◆ Task prompt ◆
Write all of the entries out again exactly, but not the images.
*** Opening Supplied records ***
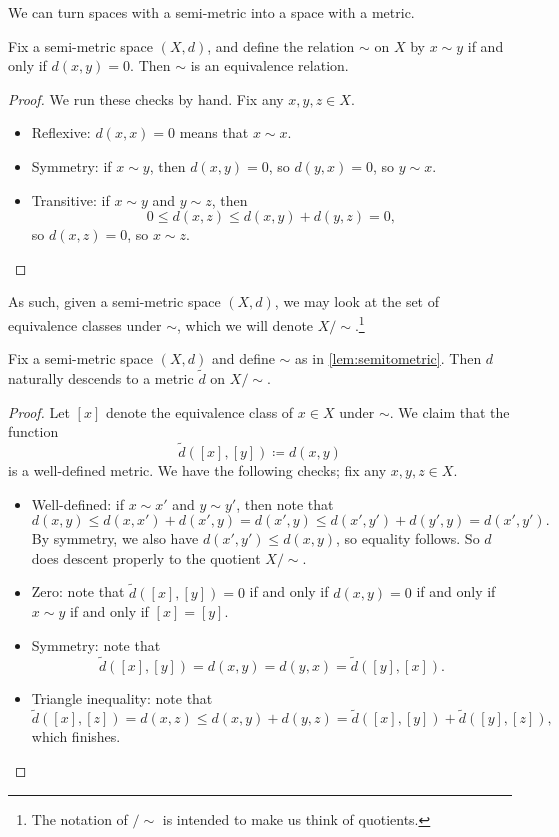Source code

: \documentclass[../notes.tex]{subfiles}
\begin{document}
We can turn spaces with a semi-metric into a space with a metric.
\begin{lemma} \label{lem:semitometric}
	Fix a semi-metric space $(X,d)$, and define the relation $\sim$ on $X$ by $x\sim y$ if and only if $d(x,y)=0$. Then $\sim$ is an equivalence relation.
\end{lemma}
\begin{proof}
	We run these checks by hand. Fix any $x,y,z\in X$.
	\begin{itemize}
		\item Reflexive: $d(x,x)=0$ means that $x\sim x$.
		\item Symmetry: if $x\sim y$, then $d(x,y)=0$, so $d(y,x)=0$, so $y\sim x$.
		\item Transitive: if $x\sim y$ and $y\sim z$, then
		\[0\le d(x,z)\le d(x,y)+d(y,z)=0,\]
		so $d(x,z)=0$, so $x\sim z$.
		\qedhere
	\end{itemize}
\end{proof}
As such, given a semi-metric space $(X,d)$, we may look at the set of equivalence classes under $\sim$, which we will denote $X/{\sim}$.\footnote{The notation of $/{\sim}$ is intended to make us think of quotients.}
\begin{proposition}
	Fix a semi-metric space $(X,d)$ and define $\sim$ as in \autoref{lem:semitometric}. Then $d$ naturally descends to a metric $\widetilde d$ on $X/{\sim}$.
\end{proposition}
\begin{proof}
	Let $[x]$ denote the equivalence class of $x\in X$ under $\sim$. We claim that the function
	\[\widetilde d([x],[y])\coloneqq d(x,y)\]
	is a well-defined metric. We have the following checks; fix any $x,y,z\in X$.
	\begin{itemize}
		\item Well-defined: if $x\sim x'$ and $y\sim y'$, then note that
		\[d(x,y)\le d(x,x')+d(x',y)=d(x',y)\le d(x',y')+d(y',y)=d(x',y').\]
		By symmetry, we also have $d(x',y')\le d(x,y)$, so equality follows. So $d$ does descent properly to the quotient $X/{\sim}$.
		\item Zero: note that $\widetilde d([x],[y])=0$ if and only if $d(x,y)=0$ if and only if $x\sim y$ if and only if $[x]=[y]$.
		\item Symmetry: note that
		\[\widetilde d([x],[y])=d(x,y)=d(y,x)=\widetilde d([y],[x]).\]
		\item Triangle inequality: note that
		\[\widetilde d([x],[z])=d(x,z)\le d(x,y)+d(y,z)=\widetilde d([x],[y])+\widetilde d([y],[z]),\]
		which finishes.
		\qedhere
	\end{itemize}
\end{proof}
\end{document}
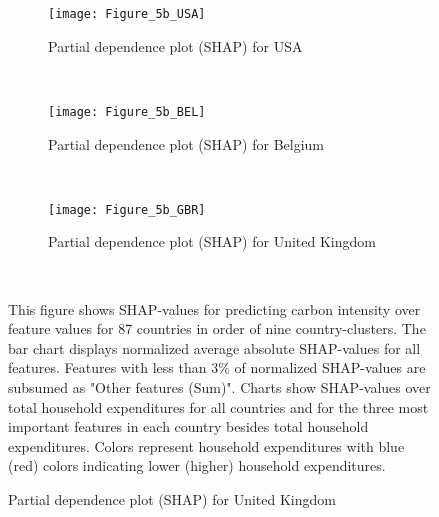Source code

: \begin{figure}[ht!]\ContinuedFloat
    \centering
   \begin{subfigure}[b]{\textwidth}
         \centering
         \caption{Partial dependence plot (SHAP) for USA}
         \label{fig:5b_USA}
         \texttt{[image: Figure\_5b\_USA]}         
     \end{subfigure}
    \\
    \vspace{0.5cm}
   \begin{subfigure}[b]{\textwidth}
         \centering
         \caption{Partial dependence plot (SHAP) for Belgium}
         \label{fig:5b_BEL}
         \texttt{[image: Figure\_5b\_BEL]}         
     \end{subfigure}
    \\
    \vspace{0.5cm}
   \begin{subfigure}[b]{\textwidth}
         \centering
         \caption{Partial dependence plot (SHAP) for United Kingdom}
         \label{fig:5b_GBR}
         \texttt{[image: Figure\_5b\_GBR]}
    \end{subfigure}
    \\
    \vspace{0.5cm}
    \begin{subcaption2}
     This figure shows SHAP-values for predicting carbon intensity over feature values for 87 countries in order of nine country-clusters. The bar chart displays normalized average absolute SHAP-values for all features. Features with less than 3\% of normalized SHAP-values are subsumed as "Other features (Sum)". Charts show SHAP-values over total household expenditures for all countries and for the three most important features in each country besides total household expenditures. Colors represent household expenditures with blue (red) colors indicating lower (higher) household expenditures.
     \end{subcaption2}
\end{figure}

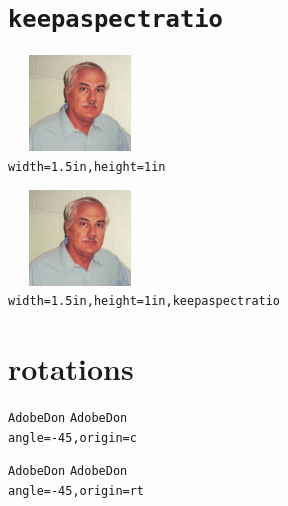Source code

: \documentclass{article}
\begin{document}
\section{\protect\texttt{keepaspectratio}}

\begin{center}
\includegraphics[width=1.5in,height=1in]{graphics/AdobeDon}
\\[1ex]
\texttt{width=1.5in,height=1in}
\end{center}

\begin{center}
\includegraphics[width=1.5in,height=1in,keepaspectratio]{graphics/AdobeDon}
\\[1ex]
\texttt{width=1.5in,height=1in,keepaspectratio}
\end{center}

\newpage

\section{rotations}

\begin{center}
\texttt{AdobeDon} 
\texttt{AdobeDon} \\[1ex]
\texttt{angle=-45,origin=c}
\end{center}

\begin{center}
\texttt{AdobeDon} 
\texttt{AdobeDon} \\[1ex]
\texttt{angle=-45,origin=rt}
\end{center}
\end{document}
*** Closing Supplied records ***
◆ Output for this task ◆
Source code

: \documentclass[../notes.tex]{subfiles}
\begin{document}
We can turn spaces with a semi-metric into a space with a metric.
\begin{lemma} \label{lem:semitometric}
	Fix a semi-metric space $(X,d)$, and define the relation $\sim$ on $X$ by $x\sim y$ if and only if $d(x,y)=0$. Then $\sim$ is an equivalence relation.
\end{lemma}
\begin{proof}
	We run these checks by hand. Fix any $x,y,z\in X$.
	\begin{itemize}
		\item Reflexive: $d(x,x)=0$ means that $x\sim x$.
		\item Symmetry: if $x\sim y$, then $d(x,y)=0$, so $d(y,x)=0$, so $y\sim x$.
		\item Transitive: if $x\sim y$ and $y\sim z$, then
		\[0\le d(x,z)\le d(x,y)+d(y,z)=0,\]
		so $d(x,z)=0$, so $x\sim z$.
		\qedhere
	\end{itemize}
\end{proof}
As such, given a semi-metric space $(X,d)$, we may look at the set of equivalence classes under $\sim$, which we will denote $X/{\sim}$.\footnote{The notation of $/{\sim}$ is intended to make us think of quotients.}
\begin{proposition}
	Fix a semi-metric space $(X,d)$ and define $\sim$ as in \autoref{lem:semitometric}. Then $d$ naturally descends to a metric $\widetilde d$ on $X/{\sim}$.
\end{proposition}
\begin{proof}
	Let $[x]$ denote the equivalence class of $x\in X$ under $\sim$. We claim that the function
	\[\widetilde d([x],[y])\coloneqq d(x,y)\]
	is a well-defined metric. We have the following checks; fix any $x,y,z\in X$.
	\begin{itemize}
		\item Well-defined: if $x\sim x'$ and $y\sim y'$, then note that
		\[d(x,y)\le d(x,x')+d(x',y)=d(x',y)\le d(x',y')+d(y',y)=d(x',y').\]
		By symmetry, we also have $d(x',y')\le d(x,y)$, so equality follows. So $d$ does descent properly to the quotient $X/{\sim}$.
		\item Zero: note that $\widetilde d([x],[y])=0$ if and only if $d(x,y)=0$ if and only if $x\sim y$ if and only if $[x]=[y]$.
		\item Symmetry: note that
		\[\widetilde d([x],[y])=d(x,y)=d(y,x)=\widetilde d([y],[x]).\]
		\item Triangle inequality: note that
		\[\widetilde d([x],[z])=d(x,z)\le d(x,y)+d(y,z)=\widetilde d([x],[y])+\widetilde d([y],[z]),\]
		which finishes.
		\qedhere
	\end{itemize}
\end{proof}
\end{document}
Source code

: \begin{figure}[ht!]\ContinuedFloat
    \centering
   \begin{subfigure}[b]{\textwidth}
         \centering
         \caption{Partial dependence plot (SHAP) for USA}
         \label{fig:5b_USA}
         \texttt{[image: Figure\_5b\_USA]}         
     \end{subfigure}
    \\
    \vspace{0.5cm}
   \begin{subfigure}[b]{\textwidth}
         \centering
         \caption{Partial dependence plot (SHAP) for Belgium}
         \label{fig:5b_BEL}
         \texttt{[image: Figure\_5b\_BEL]}         
     \end{subfigure}
    \\
    \vspace{0.5cm}
   \begin{subfigure}[b]{\textwidth}
         \centering
         \caption{Partial dependence plot (SHAP) for United Kingdom}
         \label{fig:5b_GBR}
         \texttt{[image: Figure\_5b\_GBR]}
    \end{subfigure}
    \\
    \vspace{0.5cm}
    \begin{subcaption2}
     This figure shows SHAP-values for predicting carbon intensity over feature values for 87 countries in order of nine country-clusters. The bar chart displays normalized average absolute SHAP-values for all features. Features with less than 3\% of normalized SHAP-values are subsumed as "Other features (Sum)". Charts show SHAP-values over total household expenditures for all countries and for the three most important features in each country besides total household expenditures. Colors represent household expenditures with blue (red) colors indicating lower (higher) household expenditures.
     \end{subcaption2}
\end{figure}

Source code

: \documentclass{article}
\begin{document}
\section{\protect\texttt{keepaspectratio}}

\begin{center}
\includegraphics[width=1.5in,height=1in]{graphics/AdobeDon}
\\[1ex]
\texttt{width=1.5in,height=1in}
\end{center}

\begin{center}
\includegraphics[width=1.5in,height=1in,keepaspectratio]{graphics/AdobeDon}
\\[1ex]
\texttt{width=1.5in,height=1in,keepaspectratio}
\end{center}

\newpage

\section{rotations}

\begin{center}
\texttt{AdobeDon} 
\texttt{AdobeDon} \\[1ex]
\texttt{angle=-45,origin=c}
\end{center}

\begin{center}
\texttt{AdobeDon} 
\texttt{AdobeDon} \\[1ex]
\texttt{angle=-45,origin=rt}
\end{center}
\end{document}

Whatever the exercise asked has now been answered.